Thinking about how change occurs in that collective context, it is immediately clear that no community or collective body can change (in any intentional way, at least) until it first decides what it wants to do. And since there are always different ideas about what ought to be done, and since there are often good arguments for more than one idea, it's not usually the case that there is just one "right" thing to do, versus another "wrong" thing to do. The decision process is very seldom self-evident, and community change must always begin with debate. Since we do need to choose a course of action, to put change in motion, that's how we have to begin - with debate and discussion, conflict and controversy.

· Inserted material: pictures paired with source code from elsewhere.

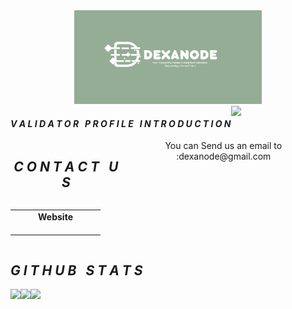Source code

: <div align="center">
<img
  src="https://github.com/Dexanode/dexanode/blob/main/src/assets/images/logo-dexanode.png"
  style="display: inline-block; margin: 0 auto; max-width: 300px">

<div align="center">
  <div style="display: flex; align-items: flex-start;">
  <h4><b><i>V A L I D A T O R &nbsp; P R O F I L E &nbsp; I N T R O D U C T I O N</b></i></h4>
    <img align="top" src="https://komarev.com/ghpvc/?username=dexanode&color=blue"/>
<br />
<br />
  </div>

</div>

<div align="center">
  <div style="display: flex; align-items: flex-start;">
  <h2><i>C O N T A C T &nbsp; U S </i></h2>
  You can Send us an email to :dexanode@gmail.com <br />
  <br />
  </div>
</div>

<table width="320px" align="center">
    <tbody>
        <tr valign="top">
            <td width="130px" align="center">
            <span><strong>Website</strong></span><br><br />
            <a href="https://dexanode.com/" target="_blank" rel="noopener noreferrer">
            </td>
        </tr>
    </tbody>
</table>

<div align="center">
  <div style="display: flex; align-items: flex-start;">
  <h2><i>G I T H U B &nbsp; S T A T S</i></h2>
  </div>
</div>

<div align="center">
  <div style="display: flex; align-items: flex-start;">
    <img align="top" src="https://github-readme-stats.vercel.app/api?username=dexande&show_icons=true&theme=nightowl"/>
<br />
<br />
    <img align="top" src="https://github-readme-streak-stats.herokuapp.com/?user=dexanode&theme=nightowl&date_format=M%20j%5B%2C%20Y%5D"/>
<br />
<br />
   <img align="down" src="https://github-readme-stats.vercel.app/api/top-langs/?username=dexanode&layout=compact&theme=nightowl"/>
  </div>
</div>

After that comes the decision.
Using the legislative process as a metaphor for change, the discussion and debate stage is represented by what is often a searing and apparently divisive struggle, in the realm of advocacy; political campaigning and policy debate always precedes a legislative decision. Ultimately, though, the debate is ended by a decision, and that decision is made through the enactment of a law.
Unlike the "laws" that apply in the World of Nature, the laws in our world are laws we make up ourselves. They don't tell us what "will" or "must" happen. They are not "descriptive" like the laws of Nature. Human laws, the laws that govern the world we make, are "prescriptive." They tell us not what we "must" do, but what we have decided we "ought to" do.
The next stage is relatively straightforward. After the debate and discussion, leading to a decision that is represented by a written law we have given to ourselves as a "prescription," we need simply to follow the prescription we've written for ourselves, and actually do what we've decided we ought to do. If doing what we decided to do doesn't turn out to lead to the kind of change we want, if the prescription we wrote for ourselves doesn't eliminate the ills we sought to cure, we can just go back, and write ourselves another set of instructions.